Friday, July 16, 2010

An argument made for why you see the same dozen-or-so poets featuring all over town.

About to commit a no-no.  Someone wrote me this justification of the current LA/OC scene awhile back and it's worth sharing with the public.  The unnamed person seems to think of me as Andrew Jackson wanting to let the great unwashed into the White House on Inauguration Day; this is because I believe that even "established" readings need to have more of a mix of new talent and honored veterans.  Nowadays, you mostly get the latter (plus "published" poets of renown).  And I'm also implicitly slammed for having insufficient "taste."

Anyway, here it is with highlighting by me:

My impression is there are still plenty of places for the beginning poet to get their first feature.


A couple of things to consider. Today's well-credentialed poets are often yesterdays beginners. Wheeras ten years ago, most of the credentialed poets came from outside the coffeehouse poetry scene, now many of them come from within it. We're still featuring the same poets, but their status has changed.

Similarly, many poetry readings have grown in stature. Ten years ago it was pretty much Beyond Baroque and Laguna Poets who had the status to attract big name poets [this is incorrect--around this time and before it, the Hyperpoets-programmed Rose Cafe offered the same service; the Rose Cafe approach now is copied by several venues in LA/OC]. Now, Cobalt has been running for over fifteen years, Redondo Poets for about twelve, and Ugly Mug for ten. Along the way they have earned enough respect that big name poets will consider featuring for them.

Both of these points indicate that ten years ago, many readings had a smaller pool of poets to choose from, and therefore may have given more opportunities to beginners, only because they didn't have many more options.

But as I said, we could go back and forth on that point forever. What bugs me about your posts is the underlying argument that hosts should not be choosing their features based on the quality of their poetry. In fact, you seem to often be arguing that there's something wrong with the whole idea of assessing poetry for quality. That mediocre poets deserve the same opportunities as the really good ones.

You say that raising the standards for features unfairly cuts out a lot of poets. I say it should merely encourage them to write better poetry.

As an addendum to the unnamed person's lengthy quote above, I'll say this:
Years ago, there were more venues in LA/OC then there are now.  At that time, the pool of poets was a fairly large one--but filled with more storytellers, comics, performance artist/improv types (most of them seem to have moved on or have been culled from feature consideration) than now.  And there were also plenty of poets with literary aspirations--a lot of them now MIA or moved to other cities/states.  Perhaps the current conception of "quality" means that social climbing (in certain cases) and worship of Masters of Fine Arts-degree-holders determines a lot of booking choices.

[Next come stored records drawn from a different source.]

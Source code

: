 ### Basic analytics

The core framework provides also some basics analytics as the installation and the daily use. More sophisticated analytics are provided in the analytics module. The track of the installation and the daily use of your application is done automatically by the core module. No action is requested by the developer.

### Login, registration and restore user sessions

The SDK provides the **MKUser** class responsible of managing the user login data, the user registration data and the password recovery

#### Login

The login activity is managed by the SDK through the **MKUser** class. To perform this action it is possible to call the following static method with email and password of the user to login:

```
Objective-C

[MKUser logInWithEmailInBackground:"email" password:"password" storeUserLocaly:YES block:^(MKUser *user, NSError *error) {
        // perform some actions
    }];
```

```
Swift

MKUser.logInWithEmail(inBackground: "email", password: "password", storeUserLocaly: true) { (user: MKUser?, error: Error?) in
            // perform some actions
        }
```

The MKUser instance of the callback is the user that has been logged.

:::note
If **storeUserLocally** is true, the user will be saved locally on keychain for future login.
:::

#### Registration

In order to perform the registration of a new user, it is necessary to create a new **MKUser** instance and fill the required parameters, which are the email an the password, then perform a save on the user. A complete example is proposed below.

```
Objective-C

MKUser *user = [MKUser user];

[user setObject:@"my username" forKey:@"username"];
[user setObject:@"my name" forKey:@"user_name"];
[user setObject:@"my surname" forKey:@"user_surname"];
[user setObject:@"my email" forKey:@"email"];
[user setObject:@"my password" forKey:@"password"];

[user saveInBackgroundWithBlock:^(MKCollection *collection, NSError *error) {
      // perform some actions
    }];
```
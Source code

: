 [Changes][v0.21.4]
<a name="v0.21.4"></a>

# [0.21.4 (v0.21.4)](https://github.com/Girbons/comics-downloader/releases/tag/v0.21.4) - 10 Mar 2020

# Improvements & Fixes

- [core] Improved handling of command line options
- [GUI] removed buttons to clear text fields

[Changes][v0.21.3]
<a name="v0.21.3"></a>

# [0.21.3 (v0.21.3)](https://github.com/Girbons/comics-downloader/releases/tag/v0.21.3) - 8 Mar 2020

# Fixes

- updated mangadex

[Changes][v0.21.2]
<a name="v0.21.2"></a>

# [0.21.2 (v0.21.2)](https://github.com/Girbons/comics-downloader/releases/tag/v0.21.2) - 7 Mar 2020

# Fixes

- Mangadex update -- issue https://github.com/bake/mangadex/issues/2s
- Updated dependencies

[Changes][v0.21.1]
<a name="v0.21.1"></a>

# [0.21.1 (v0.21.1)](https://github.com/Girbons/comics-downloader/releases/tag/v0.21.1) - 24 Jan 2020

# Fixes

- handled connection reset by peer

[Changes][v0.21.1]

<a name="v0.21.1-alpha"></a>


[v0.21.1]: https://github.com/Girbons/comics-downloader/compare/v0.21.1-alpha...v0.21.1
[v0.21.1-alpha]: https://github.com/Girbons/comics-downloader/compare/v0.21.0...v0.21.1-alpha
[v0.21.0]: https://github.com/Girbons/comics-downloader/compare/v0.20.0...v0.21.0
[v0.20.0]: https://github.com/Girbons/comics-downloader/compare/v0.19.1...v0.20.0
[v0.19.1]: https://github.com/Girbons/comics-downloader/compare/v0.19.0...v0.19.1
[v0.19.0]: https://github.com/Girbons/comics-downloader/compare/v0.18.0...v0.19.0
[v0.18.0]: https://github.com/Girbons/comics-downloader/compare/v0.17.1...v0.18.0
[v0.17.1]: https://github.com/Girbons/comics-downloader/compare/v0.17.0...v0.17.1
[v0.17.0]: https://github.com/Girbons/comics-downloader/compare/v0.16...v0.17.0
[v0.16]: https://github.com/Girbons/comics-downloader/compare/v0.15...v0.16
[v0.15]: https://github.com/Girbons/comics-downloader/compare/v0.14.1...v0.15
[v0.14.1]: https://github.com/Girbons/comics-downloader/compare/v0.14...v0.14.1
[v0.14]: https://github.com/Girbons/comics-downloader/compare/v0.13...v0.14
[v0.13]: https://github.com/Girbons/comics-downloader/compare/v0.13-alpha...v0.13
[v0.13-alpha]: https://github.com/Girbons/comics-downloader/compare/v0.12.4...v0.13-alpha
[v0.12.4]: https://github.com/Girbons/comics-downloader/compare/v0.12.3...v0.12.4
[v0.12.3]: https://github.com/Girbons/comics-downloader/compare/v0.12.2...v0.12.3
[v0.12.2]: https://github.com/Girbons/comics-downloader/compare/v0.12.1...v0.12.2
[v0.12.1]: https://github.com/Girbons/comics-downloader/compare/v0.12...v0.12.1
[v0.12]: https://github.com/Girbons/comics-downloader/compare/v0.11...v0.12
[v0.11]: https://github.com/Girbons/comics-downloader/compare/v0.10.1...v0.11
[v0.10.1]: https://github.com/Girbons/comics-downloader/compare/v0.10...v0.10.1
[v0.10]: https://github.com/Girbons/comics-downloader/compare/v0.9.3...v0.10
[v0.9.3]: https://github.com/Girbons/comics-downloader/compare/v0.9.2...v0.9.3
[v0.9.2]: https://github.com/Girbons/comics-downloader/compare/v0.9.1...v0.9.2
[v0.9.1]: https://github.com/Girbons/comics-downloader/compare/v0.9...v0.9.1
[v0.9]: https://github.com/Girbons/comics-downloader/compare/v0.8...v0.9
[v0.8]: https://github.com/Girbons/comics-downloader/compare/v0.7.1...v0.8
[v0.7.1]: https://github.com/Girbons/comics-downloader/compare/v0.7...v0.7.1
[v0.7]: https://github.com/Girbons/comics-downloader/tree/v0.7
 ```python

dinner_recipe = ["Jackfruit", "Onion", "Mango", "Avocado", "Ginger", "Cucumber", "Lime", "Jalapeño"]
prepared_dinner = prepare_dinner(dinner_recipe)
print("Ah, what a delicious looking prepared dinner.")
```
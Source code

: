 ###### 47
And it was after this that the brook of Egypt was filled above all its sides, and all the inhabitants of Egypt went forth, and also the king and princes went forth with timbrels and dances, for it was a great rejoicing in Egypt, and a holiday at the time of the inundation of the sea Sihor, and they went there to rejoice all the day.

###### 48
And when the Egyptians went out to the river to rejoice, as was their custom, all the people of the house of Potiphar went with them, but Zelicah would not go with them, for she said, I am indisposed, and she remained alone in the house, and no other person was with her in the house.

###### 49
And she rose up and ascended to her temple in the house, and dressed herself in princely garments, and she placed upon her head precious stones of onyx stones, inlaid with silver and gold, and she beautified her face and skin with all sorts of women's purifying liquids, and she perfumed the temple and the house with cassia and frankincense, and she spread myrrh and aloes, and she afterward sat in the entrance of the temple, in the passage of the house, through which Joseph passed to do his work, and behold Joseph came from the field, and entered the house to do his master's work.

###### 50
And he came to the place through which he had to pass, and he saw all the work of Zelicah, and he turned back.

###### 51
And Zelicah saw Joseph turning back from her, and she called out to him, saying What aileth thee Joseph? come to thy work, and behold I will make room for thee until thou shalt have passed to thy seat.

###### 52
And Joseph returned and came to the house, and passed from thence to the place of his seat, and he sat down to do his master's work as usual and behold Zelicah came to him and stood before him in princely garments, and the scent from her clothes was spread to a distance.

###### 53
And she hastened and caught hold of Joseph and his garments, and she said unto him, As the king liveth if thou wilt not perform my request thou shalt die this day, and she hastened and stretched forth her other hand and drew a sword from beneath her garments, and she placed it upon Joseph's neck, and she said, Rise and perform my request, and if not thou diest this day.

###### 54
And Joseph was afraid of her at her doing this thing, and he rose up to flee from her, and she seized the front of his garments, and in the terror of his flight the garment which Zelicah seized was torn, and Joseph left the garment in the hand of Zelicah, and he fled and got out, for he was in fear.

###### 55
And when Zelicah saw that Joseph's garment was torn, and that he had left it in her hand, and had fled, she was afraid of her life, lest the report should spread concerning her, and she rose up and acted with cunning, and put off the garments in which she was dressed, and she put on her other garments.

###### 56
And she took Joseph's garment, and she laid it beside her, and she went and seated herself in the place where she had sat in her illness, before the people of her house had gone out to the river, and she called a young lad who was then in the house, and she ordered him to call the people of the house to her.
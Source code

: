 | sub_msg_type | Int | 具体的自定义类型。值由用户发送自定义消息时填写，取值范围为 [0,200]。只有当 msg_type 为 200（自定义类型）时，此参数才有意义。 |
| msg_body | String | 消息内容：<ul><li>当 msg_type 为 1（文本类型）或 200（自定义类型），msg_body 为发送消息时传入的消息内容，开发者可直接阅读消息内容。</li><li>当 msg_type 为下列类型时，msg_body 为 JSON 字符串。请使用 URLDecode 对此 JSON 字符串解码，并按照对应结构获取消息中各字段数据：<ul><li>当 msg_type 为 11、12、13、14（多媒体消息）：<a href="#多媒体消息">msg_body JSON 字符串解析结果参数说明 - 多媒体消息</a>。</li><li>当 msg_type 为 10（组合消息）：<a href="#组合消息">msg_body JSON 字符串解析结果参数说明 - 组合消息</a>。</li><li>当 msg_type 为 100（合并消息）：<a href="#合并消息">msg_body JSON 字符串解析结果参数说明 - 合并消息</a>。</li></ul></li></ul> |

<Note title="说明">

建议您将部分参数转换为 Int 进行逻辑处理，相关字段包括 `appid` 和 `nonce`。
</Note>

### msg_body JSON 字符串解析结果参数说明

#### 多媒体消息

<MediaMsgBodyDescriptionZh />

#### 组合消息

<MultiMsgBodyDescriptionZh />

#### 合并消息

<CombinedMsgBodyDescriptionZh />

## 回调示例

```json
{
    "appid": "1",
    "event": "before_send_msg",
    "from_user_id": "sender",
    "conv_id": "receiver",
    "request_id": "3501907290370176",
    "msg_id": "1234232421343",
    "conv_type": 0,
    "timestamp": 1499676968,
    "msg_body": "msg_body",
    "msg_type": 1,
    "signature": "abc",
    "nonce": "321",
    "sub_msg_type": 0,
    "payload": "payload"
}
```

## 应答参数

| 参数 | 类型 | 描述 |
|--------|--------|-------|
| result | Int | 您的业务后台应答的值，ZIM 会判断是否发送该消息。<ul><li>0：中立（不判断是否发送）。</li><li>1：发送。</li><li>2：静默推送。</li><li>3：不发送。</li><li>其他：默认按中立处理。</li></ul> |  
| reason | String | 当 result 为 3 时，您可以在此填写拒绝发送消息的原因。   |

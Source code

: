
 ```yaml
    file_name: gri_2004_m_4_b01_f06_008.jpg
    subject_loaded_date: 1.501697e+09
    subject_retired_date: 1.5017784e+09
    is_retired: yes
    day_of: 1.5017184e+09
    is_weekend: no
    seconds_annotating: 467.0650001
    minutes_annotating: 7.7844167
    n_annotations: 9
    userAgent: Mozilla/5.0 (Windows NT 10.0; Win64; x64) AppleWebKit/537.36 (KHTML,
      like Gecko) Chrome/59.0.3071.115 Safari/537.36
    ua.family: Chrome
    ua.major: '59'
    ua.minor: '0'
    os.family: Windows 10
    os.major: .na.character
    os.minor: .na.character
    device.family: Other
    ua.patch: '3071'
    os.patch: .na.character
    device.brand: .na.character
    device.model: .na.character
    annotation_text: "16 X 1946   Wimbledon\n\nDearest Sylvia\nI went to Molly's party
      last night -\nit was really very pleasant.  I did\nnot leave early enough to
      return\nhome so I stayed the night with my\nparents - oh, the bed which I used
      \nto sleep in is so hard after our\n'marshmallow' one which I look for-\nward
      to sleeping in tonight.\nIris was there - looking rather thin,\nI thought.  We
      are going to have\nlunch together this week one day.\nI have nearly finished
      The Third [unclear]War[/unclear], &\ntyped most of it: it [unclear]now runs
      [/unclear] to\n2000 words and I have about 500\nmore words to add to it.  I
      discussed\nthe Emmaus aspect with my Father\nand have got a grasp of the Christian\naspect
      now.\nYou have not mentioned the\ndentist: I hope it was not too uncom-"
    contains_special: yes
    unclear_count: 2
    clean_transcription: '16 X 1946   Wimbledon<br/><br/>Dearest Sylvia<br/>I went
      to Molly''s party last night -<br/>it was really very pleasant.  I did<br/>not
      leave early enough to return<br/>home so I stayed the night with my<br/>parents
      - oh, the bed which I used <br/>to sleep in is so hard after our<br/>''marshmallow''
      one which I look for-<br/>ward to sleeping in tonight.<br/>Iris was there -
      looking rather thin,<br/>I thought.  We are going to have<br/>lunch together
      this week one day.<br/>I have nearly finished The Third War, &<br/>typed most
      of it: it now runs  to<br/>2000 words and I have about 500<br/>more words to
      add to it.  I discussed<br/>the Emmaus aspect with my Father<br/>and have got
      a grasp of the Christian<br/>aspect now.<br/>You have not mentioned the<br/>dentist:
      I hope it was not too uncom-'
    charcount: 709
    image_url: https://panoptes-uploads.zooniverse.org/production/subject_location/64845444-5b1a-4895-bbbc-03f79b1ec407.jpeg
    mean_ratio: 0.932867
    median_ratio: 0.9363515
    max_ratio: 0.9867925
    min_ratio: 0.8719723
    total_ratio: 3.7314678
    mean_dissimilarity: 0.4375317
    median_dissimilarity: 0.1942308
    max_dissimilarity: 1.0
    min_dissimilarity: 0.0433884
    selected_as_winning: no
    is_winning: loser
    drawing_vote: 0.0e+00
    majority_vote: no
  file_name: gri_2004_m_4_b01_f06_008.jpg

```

I've never said that poets who are absolutely terrible should get booked (unlike what the unnamed person seems to be saying), just that more new talent like, say, Noor Al-Samarrai (who gave a fine feature at Coffee Cartel weeks ago--in that increasingly rare, say, one out of ten moment when someone not a Name gets a booking there) shouldn't be pushed aside for the 900th booking of [name your favorite overexposed veteran poet here] because he/she won a literary prize or finally found a Name publisher to put out a Real Book.

[UPDATE 7/18/10: Heard from a blog commenter using the moniker RitaJoo about the above post--the commenter made a remark that's a bit too stupid and crude to reproduce here.  Suffice it to say I did send a link to this post to the person I quoted, and he's okay with the unauthorized use of the quote; he stands by his statement in its entirety.  This is a rare exception to keeping private correspondence private--and if the quoted person had asked it to be taken down, I would have obliged.]